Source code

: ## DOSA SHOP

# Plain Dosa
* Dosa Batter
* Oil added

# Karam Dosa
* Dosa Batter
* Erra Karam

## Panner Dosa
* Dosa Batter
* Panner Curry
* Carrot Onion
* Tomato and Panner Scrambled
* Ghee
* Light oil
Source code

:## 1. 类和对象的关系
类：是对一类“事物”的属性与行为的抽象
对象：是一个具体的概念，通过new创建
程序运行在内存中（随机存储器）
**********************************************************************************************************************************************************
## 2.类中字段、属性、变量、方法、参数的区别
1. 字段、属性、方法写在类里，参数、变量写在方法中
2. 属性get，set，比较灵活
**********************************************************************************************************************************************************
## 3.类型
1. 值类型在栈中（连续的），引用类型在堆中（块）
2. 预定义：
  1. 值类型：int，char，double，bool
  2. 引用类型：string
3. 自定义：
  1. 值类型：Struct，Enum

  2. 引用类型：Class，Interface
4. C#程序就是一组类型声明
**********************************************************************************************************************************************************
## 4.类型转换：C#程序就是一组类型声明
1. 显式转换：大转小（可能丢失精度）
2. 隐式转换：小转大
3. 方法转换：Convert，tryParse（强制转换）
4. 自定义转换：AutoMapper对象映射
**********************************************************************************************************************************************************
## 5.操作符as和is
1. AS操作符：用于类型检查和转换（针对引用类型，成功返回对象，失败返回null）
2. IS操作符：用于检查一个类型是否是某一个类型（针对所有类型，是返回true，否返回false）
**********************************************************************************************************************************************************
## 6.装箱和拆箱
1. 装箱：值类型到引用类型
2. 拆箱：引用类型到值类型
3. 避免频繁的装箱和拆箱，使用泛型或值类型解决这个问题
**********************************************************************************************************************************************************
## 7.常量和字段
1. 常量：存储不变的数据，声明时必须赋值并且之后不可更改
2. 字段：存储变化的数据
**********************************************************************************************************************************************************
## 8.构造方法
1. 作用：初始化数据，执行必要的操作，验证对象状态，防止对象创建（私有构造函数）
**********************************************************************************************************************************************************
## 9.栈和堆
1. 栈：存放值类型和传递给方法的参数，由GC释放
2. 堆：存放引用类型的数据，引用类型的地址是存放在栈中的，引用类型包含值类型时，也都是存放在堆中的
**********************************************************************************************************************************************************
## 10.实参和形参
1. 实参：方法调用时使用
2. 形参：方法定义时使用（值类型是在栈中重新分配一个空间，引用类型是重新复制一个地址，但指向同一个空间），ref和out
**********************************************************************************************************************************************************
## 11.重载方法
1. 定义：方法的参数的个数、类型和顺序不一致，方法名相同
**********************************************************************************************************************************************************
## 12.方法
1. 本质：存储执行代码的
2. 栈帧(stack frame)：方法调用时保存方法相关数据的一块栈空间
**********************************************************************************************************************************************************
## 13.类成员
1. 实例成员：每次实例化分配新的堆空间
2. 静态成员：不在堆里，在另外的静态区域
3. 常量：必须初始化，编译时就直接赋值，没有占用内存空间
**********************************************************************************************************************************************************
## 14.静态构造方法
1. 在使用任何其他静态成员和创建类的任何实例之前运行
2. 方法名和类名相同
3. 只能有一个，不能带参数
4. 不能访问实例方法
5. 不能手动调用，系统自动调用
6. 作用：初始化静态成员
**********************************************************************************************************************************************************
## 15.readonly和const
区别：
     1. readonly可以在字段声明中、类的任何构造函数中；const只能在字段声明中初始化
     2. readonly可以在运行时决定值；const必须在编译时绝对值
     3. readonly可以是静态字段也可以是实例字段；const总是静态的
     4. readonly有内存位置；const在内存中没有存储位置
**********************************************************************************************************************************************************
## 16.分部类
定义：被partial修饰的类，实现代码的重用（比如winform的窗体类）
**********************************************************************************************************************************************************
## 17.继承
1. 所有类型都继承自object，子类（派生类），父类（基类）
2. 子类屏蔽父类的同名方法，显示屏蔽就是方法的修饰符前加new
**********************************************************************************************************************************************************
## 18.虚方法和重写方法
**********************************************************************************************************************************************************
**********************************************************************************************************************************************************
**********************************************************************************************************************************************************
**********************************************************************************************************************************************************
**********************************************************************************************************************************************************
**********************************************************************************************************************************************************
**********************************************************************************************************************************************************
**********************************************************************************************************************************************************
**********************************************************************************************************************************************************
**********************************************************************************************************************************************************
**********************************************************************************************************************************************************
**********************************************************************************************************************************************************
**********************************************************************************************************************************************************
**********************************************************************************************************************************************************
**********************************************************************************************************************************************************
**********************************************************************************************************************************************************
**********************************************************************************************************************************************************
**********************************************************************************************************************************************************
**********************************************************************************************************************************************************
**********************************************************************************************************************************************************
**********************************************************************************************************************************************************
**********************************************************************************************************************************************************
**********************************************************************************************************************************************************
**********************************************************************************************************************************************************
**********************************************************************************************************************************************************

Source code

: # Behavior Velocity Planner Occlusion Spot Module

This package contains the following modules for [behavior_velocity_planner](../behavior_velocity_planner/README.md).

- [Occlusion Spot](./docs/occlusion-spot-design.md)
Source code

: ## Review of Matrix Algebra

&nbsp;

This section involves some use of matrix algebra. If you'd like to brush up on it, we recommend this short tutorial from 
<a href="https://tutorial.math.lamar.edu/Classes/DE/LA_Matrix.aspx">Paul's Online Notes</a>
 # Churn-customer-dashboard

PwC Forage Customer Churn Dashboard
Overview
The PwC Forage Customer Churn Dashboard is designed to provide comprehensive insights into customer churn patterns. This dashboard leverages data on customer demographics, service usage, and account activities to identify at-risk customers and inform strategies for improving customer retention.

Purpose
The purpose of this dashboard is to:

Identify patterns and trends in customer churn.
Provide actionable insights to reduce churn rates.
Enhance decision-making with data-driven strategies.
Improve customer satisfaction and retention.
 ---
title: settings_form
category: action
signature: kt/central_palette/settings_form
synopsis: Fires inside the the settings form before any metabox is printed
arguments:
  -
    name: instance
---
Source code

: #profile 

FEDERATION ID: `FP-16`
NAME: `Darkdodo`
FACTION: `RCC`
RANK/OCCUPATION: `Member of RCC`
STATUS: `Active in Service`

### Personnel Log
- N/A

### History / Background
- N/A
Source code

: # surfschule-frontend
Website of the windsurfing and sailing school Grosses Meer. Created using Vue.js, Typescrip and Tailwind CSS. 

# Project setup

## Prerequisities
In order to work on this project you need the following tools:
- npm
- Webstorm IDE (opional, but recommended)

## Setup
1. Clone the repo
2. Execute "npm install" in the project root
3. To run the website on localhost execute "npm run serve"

-----

PROBLEM REQUIREMENTS: Please give the number of lines in the listing that hold "Occlusion", and no other text.

TASK ANSWER: 2